I wonder why they built these walls. At first I thought perhaps they were keeping animals in. People of those times surely kept some animals for food. Chickens perhaps? Cows? In the woods though? Maybe but would such walls wouldn’t be effective with chickens?
Perhaps these were defensive walls. Most are not very high and would not provide great protection. Surely though they would provide sufficient cover against the rifles of those times. I imagined for a moment a minute man ducking behind one of these walls for protection from British soldiers trying to crush our fight for independence.
After imagining reasons of defense or farming logic set in and I realized what I think were the real reasons for these walls. They were more than likely used to mark property boundaries. Nothing too exciting.
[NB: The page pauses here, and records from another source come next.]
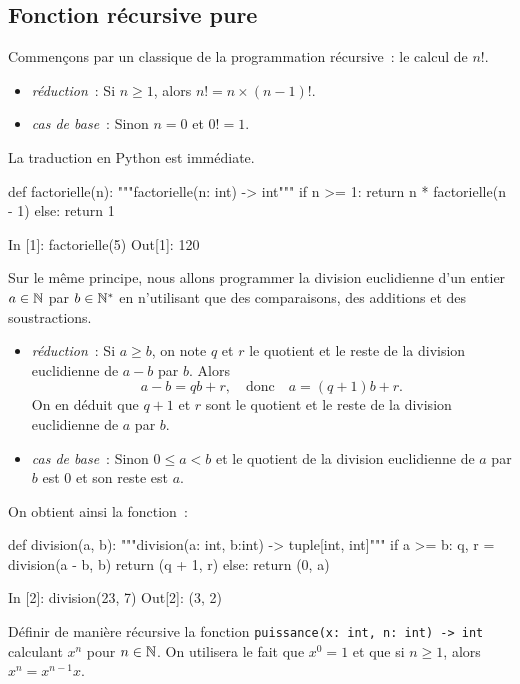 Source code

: \documentclass{magnolia}
\begin{document}
\subsection{Fonction récursive pure}

Commençons par un classique de la programmation récursive~: le calcul de $n!$.
\begin{itemize}
\item \emph{réduction}~: Si $n\geq 1$, alors $n! = n \times (n-1)!$.
\item \emph{cas de base}~: Sinon $n=0$ et $0!=1$.
\end{itemize}
La traduction en Python est immédiate.
\begin{pythoncodeline}
def factorielle(n):
    """factorielle(n: int) -> int"""
    if n >= 1:
        return n * factorielle(n - 1)
    else:
        return 1
\end{pythoncodeline}
\begin{pythoncode}
In [1]: factorielle(5)
Out[1]: 120
\end{pythoncode}

\vspace{2ex}
Sur le même principe, nous allons programmer la division euclidienne d'un entier
$a\in\mathbb{N}$ par $b\in{\mathbb{N}^*}$ en n'utilisant que des comparaisons, des additions et des
soustractions.
\begin{itemize}
\item \emph{réduction}~: Si $a\geq b$, on note $q$ et $r$
  le quotient et le reste de la division euclidienne de $a-b$ par $b$. Alors
  \[a-b=qb+r, \quad\text{donc}\quad a = (q+1)b+r.\]
  On en déduit que $q+1$ et $r$ sont le quotient et le reste de la division euclidienne de $a$
  par $b$.
\item \emph{cas de base}~: Sinon $0\leq a < b$ et le quotient de la division euclidienne
  de $a$ par $b$ est 0 et son reste est $a$.
\end{itemize}
On obtient ainsi la fonction~:
\begin{pythoncodeline}
def division(a, b):
    """division(a: int, b:int) -> tuple[int, int]"""
    if a >= b:
        q, r = division(a - b, b)
        return (q + 1, r)
    else:
        return (0, a)
\end{pythoncodeline}
\begin{pythoncode}
In [2]: division(23, 7)
Out[2]: (3, 2)
\end{pythoncode}

\begin{exoUnique}
\exo Définir de manière récursive la fonction \verb!puissance(x: int, n: int) -> int!
  calculant $x^n$ pour $n\in\mathbb{N}$. On utilisera le fait que $x^0=1$ et que si $n\geq 1$,
  alors $x^n= x^{n-1} x$.
\end{exoUnique}
\end{document}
I wonder again about the people who lived within these walls. Did they have to walk the 16 miles to Hanover for supplies as I was today? Were they as anxious to get it over as I was or were they so used to such a walk it didn’t bother them much? Are parts of the Appalachian Trail the same paths they walked to town? Would they look forward to a nice big pint of their favorite brew when they got there as I would?:)
It’s funny I never cared for history when I was younger. As I grow older I am fascinated by it. I especially love learning about the people who were in the places I now go long before I am there. Constantly discovering this rich layering of people and history is also one if my favorite reasons for loving New York City so much.